>>>
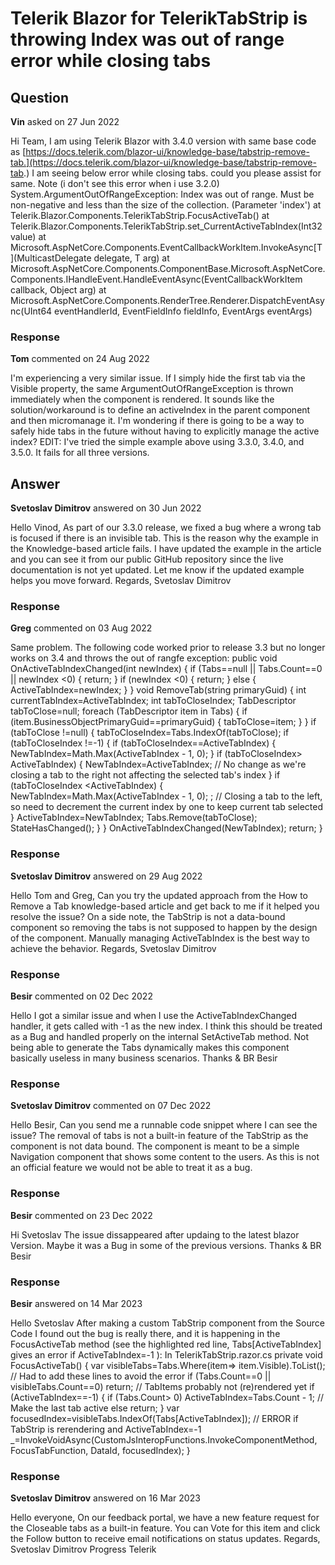 # Telerik Blazor for TelerikTabStrip is throwing Index was out of range error while closing tabs

## Question

**Vin** asked on 27 Jun 2022

Hi Team, I am using Telerik Blazor with 3.4.0 version with same base code as [https://docs.telerik.com/blazor-ui/knowledge-base/tabstrip-remove-tab.](https://docs.telerik.com/blazor-ui/knowledge-base/tabstrip-remove-tab.) I am seeing below error while closing tabs. could you please assist for same. Note (i don't see this error when i use 3.2.0) System.ArgumentOutOfRangeException: Index was out of range. Must be non-negative and less than the size of the collection. (Parameter 'index') at Telerik.Blazor.Components.TelerikTabStrip.FocusActiveTab() at Telerik.Blazor.Components.TelerikTabStrip.set_CurrentActiveTabIndex(Int32 value) at Microsoft.AspNetCore.Components.EventCallbackWorkItem.InvokeAsync[T](MulticastDelegate delegate, T arg) at Microsoft.AspNetCore.Components.ComponentBase.Microsoft.AspNetCore.Components.IHandleEvent.HandleEventAsync(EventCallbackWorkItem callback, Object arg) at Microsoft.AspNetCore.Components.RenderTree.Renderer.DispatchEventAsync(UInt64 eventHandlerId, EventFieldInfo fieldInfo, EventArgs eventArgs)

### Response

**Tom** commented on 24 Aug 2022

I'm experiencing a very similar issue. If I simply hide the first tab via the Visible property, the same ArgumentOutOfRangeException is thrown immediately when the component is rendered. <TelerikTabStrip> <TabStripTab Title="Tab A" Visible="false"> </TabStripTab> <TabStripTab Title="Tab B" Visible="true"> </TabStripTab> <TabStripTab Title="Tab C" Visible="true"> </TabStripTab> </TelerikTabStrip> It sounds like the solution/workaround is to define an activeIndex in the parent component and then micromanage it. I'm wondering if there is going to be a way to safely hide tabs in the future without having to explicitly manage the active index? EDIT: I've tried the simple example above using 3.3.0, 3.4.0, and 3.5.0. It fails for all three versions.

## Answer

**Svetoslav Dimitrov** answered on 30 Jun 2022

Hello Vinod, As part of our 3.3.0 release, we fixed a bug where a wrong tab is focused if there is an invisible tab. This is the reason why the example in the Knowledge-based article fails. I have updated the example in the article and you can see it from our public GitHub repository since the live documentation is not yet updated. Let me know if the updated example helps you move forward. Regards, Svetoslav Dimitrov

### Response

**Greg** commented on 03 Aug 2022

Same problem. The following code worked prior to release 3.3 but no longer works on 3.4 and throws the out of rangfe exception: public void OnActiveTabIndexChanged(int newIndex) { if (Tabs==null || Tabs.Count==0 || newIndex <0) { return; } if (newIndex <0) { return; } else { ActiveTabIndex=newIndex; } } void RemoveTab(string primaryGuid) { int currentTabIndex=ActiveTabIndex; int tabToCloseIndex; TabDescriptor tabToClose=null; foreach (TabDescriptor item in Tabs) { if (item.BusinessObjectPrimaryGuid==primaryGuid) { tabToClose=item; } } if (tabToClose !=null) { tabToCloseIndex=Tabs.IndexOf(tabToClose); if (tabToCloseIndex !=-1) { if (tabToCloseIndex==ActiveTabIndex) { NewTabIndex=Math.Max(ActiveTabIndex - 1, 0); } if (tabToCloseIndex> ActiveTabIndex) { NewTabIndex=ActiveTabIndex; // No change as we're closing a tab to the right not affecting the selected tab's index } if (tabToCloseIndex <ActiveTabIndex) { NewTabIndex=Math.Max(ActiveTabIndex - 1, 0); ; // Closing a tab to the left, so need to decrement the current index by one to keep current tab selected } ActiveTabIndex=NewTabIndex; Tabs.Remove(tabToClose); StateHasChanged(); } } OnActiveTabIndexChanged(NewTabIndex); return; }

### Response

**Svetoslav Dimitrov** answered on 29 Aug 2022

Hello Tom and Greg, Can you try the updated approach from the How to Remove a Tab knowledge-based article and get back to me if it helped you resolve the issue? On a side note, the TabStrip is not a data-bound component so removing the tabs is not supposed to happen by the design of the component. Manually managing ActiveTabIndex is the best way to achieve the behavior. Regards, Svetoslav Dimitrov

### Response

**Besir** commented on 02 Dec 2022

Hello I got a similar issue and when I use the ActiveTabIndexChanged handler, it gets called with -1 as the new index. I think this should be treated as a Bug and handled properly on the internal SetActiveTab method. Not being able to generate the Tabs dynamically makes this component basically useless in many business scenarios. Thanks & BR Besir

### Response

**Svetoslav Dimitrov** commented on 07 Dec 2022

Hello Besir, Can you send me a runnable code snippet where I can see the issue? The removal of tabs is not a built-in feature of the TabStrip as the component is not data bound. The component is meant to be a simple Navigation component that shows some content to the users. As this is not an official feature we would not be able to treat it as a bug.

### Response

**Besir** commented on 23 Dec 2022

Hi Svetoslav The issue dissappeared after updaing to the latest blazor Version. Maybe it was a Bug in some of the previous versions. Thanks & BR Besir

### Response

**Besir** answered on 14 Mar 2023

Hello Svetoslav After making a custom TabStrip component from the Source Code I found out the bug is really there, and it is happening in the FocusActiveTab method (see the highlighted red line, Tabs[ActiveTabIndex] gives an error if ActiveTabIndex=-1 ): In TelerikTabStrip.razor.cs private void FocusActiveTab() { var visibleTabs=Tabs.Where(item=> item.Visible).ToList(); // Had to add these lines to avoid the error if (Tabs.Count==0 || visibleTabs.Count==0) return; // TabItems probably not (re)rendered yet if (ActiveTabIndex==-1) { if (Tabs.Count> 0) ActiveTabIndex=Tabs.Count - 1; // Make the last tab active else return; } var focusedIndex=visibleTabs.IndexOf(Tabs[ActiveTabIndex]); // ERROR if TabStrip is rerendering and ActiveTabIndex=-1 _=InvokeVoidAsync(CustomJsInteropFunctions.InvokeComponentMethod, FocusTabFunction, DataId, focusedIndex); }

### Response

**Svetoslav Dimitrov** answered on 16 Mar 2023

Hello everyone, On our feedback portal, we have a new feature request for the Closeable tabs as a built-in feature. You can Vote for this item and click the Follow button to receive email notifications on status updates. Regards, Svetoslav Dimitrov Progress Telerik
<<<
[Aim of the task] Tally the lines above that include the word "answered"; answer with the total only.

[Result below] 4